Coincidirán conmigo en que nuestras madres, que son las mejores del mundo, deberían ser inmortales y acompañarnos siempre. Aunque a veces les contestemos mal o les recriminemos que nos repiten demasiado las cosas, no concebimos una vida sin ellas y, tras cada llamada, visita o cumpleaños, nos atenaza el miedo de poder perderlas o de que les ocurra algo malo. Algo ocurre y con el paso de los años los hijos nos comportamos de pronto como padres y ellos adoptan el rol de rebeldes con causa. Les decimos lo que deben hacer, comer o decir, y nos aterra que alguien o algo pueda hacerles daño. Debe ser porque hemos cambiado y de pronto nos hemos convertido en seres grandes y fuertes y ellos, que antaño fueron gigantes, comienzan a hacerse más pequeños e inseguros.
No hay mejor madre que la propia. Créanme cuando les digo que la mía todavía me envía cajones de más de 20 kilos cuajados de sus conservas, cuyas mermeladas de mora y ciruela, pimientos asados, tomate frito, pisto casero, bonito en aceite o judías verdes me hacen la vida más sabrosa y me devuelven las sonrisas de unos años en los que no sabía lo que era el dolor, ni el terror, ni lo que era hacerse viejo. Mi intolerancia a la lactosa se suplía en mi casa con bizcochos, bombones y helados caseros, y mi tendencia a la sociabilidad que me llevaba a irme con cualquiera que me pidiese que cantase y bailase sobre una mesa imitando a Marisol, fue controlada creando en mi habitación todo un parque de atracciones donde no existiesen los peligros.
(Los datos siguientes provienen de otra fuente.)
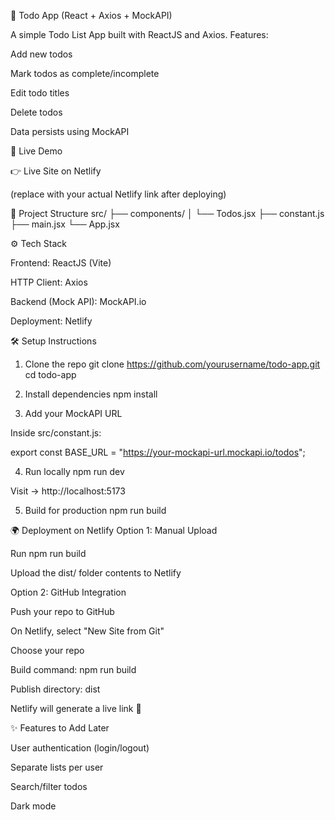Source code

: 📝 Todo App (React + Axios + MockAPI)

A simple Todo List App built with ReactJS and Axios.
Features:

Add new todos

Mark todos as complete/incomplete

Edit todo titles

Delete todos

Data persists using MockAPI

🚀 Live Demo

👉 Live Site on Netlify

(replace with your actual Netlify link after deploying)

📂 Project Structure
src/
 ├── components/
 │    └── Todos.jsx
 ├── constant.js
 ├── main.jsx
 └── App.jsx

⚙️ Tech Stack

Frontend: ReactJS (Vite)

HTTP Client: Axios

Backend (Mock API): MockAPI.io

Deployment: Netlify

🛠️ Setup Instructions
1. Clone the repo
git clone https://github.com/yourusername/todo-app.git
cd todo-app

2. Install dependencies
npm install

3. Add your MockAPI URL

Inside src/constant.js:

export const BASE_URL = "https://your-mockapi-url.mockapi.io/todos";

4. Run locally
npm run dev


Visit → http://localhost:5173

5. Build for production
npm run build

🌍 Deployment on Netlify
Option 1: Manual Upload

Run npm run build

Upload the dist/ folder contents to Netlify

Option 2: GitHub Integration

Push your repo to GitHub

On Netlify, select "New Site from Git"

Choose your repo

Build command: npm run build

Publish directory: dist

Netlify will generate a live link 🎉

✨ Features to Add Later

User authentication (login/logout)

Separate lists per user

Search/filter todos

Dark mode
Hoy es el día de la madre y no estoy con ella… ¡o sí! porque tengo la suerte de saber que su risa cantarina y contagiosa estará ahora mismo sonando con fuerza, mientras brinda con mi padre, con mis hermanos, cuñados y sobrinos, por la pobre Montse que estará currando. Hoy es el día de la madre, de la mía, de la suya y de las nuestras, y este artículo va por ellas, por las mujeres que cambiaron el mundo, las que fueron las primeras en votar, nos educaron para ser felices sobre todas las cosas, y son las mayores heroínas de nuestra historia.